> **Task requirements**: Your answer must be a single number: how many lines in the records below contain the word "DataView".

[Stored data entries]
════════════════════

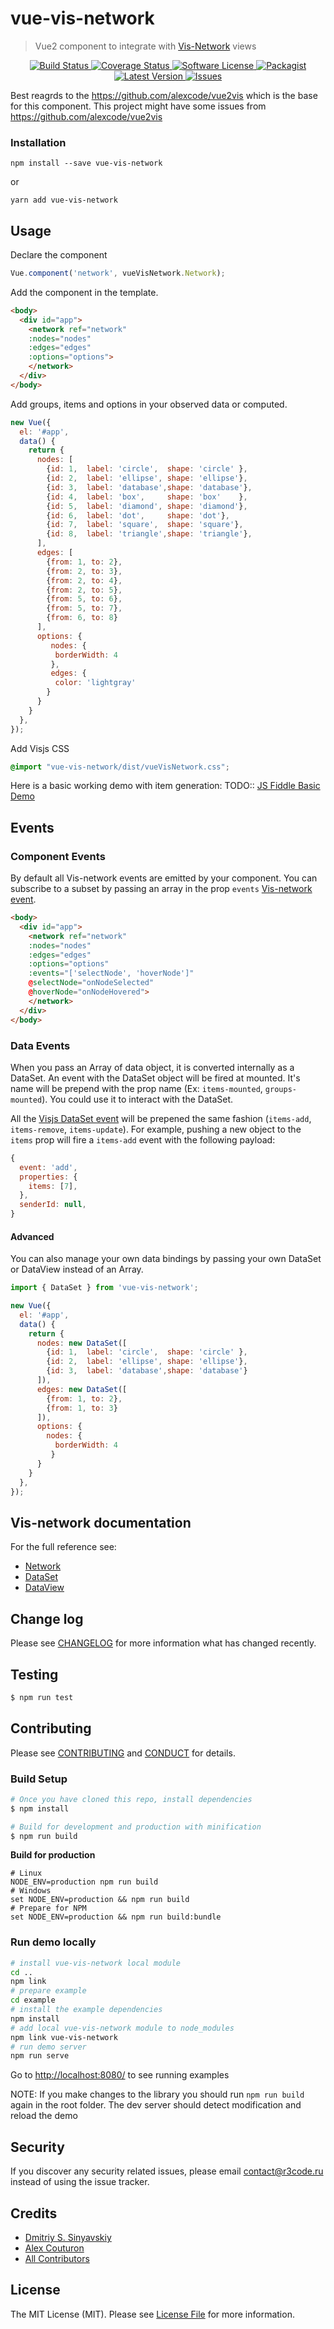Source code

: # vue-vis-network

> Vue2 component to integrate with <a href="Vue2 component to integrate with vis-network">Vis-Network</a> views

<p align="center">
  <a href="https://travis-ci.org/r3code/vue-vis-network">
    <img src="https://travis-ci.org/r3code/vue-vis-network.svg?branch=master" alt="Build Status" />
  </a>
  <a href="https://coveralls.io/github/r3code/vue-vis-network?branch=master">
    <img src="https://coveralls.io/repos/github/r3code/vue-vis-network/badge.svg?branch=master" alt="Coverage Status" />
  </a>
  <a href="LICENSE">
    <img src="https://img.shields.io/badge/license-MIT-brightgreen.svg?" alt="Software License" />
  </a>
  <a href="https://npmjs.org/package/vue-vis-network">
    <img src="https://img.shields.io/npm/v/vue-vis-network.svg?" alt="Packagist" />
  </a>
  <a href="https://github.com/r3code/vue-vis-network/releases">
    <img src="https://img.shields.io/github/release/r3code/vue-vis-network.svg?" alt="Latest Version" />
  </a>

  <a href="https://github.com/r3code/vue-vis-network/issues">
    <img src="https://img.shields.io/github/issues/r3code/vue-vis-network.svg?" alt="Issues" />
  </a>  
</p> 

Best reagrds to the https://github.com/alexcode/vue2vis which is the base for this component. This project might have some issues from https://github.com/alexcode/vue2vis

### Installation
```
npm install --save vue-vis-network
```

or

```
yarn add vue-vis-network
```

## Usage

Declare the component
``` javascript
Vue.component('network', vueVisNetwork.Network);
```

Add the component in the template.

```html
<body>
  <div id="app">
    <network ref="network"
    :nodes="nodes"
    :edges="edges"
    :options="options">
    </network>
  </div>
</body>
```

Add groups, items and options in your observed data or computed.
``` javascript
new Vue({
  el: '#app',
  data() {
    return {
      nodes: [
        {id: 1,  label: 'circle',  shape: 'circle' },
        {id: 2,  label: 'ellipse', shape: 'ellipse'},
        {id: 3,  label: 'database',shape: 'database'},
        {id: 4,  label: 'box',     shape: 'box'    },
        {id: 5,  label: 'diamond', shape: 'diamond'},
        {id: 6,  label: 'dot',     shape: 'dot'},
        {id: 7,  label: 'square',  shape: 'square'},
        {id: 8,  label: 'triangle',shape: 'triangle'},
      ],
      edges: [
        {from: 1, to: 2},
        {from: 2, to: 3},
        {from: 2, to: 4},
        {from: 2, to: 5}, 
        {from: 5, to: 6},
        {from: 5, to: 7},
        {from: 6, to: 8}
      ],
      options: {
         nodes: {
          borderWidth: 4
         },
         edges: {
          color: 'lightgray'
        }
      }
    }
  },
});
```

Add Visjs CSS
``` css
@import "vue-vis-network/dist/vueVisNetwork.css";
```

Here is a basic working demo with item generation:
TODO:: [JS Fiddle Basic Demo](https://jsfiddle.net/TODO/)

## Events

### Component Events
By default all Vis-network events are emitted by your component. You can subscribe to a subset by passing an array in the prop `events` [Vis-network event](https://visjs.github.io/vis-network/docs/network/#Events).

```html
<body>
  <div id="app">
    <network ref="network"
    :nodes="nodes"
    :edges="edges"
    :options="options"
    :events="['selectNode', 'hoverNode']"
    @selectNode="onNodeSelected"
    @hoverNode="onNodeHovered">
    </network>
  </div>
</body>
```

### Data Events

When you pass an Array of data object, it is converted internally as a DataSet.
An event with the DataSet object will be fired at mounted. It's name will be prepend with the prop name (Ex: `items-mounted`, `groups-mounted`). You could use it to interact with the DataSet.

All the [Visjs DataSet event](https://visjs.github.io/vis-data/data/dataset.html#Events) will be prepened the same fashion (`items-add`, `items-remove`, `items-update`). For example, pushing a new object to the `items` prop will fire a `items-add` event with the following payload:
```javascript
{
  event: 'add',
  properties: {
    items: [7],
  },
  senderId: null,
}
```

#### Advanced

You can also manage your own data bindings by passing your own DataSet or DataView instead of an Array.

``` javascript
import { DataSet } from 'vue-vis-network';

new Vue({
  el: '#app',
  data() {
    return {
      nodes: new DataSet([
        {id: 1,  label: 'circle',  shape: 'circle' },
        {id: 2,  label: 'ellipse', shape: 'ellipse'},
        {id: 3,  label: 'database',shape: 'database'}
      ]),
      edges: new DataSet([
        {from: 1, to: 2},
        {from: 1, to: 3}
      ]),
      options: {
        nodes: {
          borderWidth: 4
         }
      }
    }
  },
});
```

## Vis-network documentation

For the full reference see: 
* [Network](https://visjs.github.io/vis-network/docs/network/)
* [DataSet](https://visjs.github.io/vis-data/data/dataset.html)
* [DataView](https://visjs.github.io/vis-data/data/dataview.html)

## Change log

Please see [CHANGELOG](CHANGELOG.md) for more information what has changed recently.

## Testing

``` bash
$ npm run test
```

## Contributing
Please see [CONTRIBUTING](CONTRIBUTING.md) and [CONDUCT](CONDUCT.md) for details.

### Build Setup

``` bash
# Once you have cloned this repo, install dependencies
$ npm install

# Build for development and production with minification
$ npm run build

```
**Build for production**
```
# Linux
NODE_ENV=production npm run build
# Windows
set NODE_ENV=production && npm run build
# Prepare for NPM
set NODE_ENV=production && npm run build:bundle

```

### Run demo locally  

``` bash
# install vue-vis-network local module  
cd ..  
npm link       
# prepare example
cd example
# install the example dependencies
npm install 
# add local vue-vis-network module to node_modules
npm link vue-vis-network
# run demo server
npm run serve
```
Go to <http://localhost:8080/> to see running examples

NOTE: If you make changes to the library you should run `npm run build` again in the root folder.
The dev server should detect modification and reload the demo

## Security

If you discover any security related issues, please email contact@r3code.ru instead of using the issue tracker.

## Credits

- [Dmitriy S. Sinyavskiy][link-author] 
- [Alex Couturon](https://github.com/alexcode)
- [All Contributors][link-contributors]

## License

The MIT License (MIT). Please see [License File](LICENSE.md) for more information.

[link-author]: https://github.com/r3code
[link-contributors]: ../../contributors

════════════════════

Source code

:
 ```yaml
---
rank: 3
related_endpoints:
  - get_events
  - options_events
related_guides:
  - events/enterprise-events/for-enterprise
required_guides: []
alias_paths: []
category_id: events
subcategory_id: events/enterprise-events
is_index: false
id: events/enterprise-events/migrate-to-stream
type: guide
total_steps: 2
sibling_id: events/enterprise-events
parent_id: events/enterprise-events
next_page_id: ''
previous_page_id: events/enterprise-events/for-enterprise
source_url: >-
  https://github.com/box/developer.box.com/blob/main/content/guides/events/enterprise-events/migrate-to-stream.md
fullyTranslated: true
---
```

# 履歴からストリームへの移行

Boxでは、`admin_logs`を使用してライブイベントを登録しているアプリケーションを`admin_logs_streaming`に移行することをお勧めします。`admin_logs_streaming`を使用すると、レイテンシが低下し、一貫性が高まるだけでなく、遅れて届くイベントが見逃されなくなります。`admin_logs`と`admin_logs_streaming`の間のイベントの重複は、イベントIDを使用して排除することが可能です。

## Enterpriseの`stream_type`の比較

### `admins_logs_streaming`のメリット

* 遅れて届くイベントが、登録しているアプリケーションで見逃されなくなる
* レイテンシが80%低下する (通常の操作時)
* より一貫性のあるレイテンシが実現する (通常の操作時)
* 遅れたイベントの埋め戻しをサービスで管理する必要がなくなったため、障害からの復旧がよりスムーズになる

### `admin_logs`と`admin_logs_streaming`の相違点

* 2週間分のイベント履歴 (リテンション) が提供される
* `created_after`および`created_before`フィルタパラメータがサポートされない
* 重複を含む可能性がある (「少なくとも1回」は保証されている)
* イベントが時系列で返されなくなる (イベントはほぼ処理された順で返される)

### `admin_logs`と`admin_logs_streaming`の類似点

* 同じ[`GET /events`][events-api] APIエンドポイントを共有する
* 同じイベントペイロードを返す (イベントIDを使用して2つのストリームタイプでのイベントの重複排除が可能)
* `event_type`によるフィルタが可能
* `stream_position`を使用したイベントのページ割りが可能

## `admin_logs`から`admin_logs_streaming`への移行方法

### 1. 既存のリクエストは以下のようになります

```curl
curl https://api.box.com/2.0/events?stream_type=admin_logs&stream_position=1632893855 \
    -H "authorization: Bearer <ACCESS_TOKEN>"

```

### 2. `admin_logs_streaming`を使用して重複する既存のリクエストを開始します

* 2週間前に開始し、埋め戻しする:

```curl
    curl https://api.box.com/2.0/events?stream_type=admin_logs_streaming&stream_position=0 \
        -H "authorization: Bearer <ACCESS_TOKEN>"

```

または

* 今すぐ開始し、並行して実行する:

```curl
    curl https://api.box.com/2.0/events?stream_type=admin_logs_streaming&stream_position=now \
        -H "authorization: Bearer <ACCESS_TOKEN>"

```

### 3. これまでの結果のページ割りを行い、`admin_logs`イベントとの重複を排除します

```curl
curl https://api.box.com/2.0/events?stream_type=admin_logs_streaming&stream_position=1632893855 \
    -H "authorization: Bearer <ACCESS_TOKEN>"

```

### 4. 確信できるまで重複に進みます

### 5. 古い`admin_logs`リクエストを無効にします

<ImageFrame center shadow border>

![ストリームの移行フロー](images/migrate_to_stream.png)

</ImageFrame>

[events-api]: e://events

════════════════════

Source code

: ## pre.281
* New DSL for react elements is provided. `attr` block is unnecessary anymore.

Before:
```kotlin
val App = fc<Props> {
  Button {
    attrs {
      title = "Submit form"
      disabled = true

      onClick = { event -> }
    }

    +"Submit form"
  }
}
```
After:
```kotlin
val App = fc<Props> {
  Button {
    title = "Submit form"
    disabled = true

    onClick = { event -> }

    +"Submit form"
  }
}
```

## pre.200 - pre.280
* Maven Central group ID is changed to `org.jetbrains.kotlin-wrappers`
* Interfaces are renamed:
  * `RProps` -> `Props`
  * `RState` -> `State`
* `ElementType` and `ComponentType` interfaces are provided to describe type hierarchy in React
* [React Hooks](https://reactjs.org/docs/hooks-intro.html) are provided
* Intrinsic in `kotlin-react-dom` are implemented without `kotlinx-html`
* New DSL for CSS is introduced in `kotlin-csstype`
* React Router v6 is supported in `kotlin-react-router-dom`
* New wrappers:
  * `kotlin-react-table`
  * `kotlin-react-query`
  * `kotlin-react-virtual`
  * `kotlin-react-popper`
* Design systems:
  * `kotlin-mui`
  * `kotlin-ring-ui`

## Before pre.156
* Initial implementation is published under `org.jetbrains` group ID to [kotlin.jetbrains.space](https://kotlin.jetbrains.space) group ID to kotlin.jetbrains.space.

════════════════════

> **Response to the task**: 2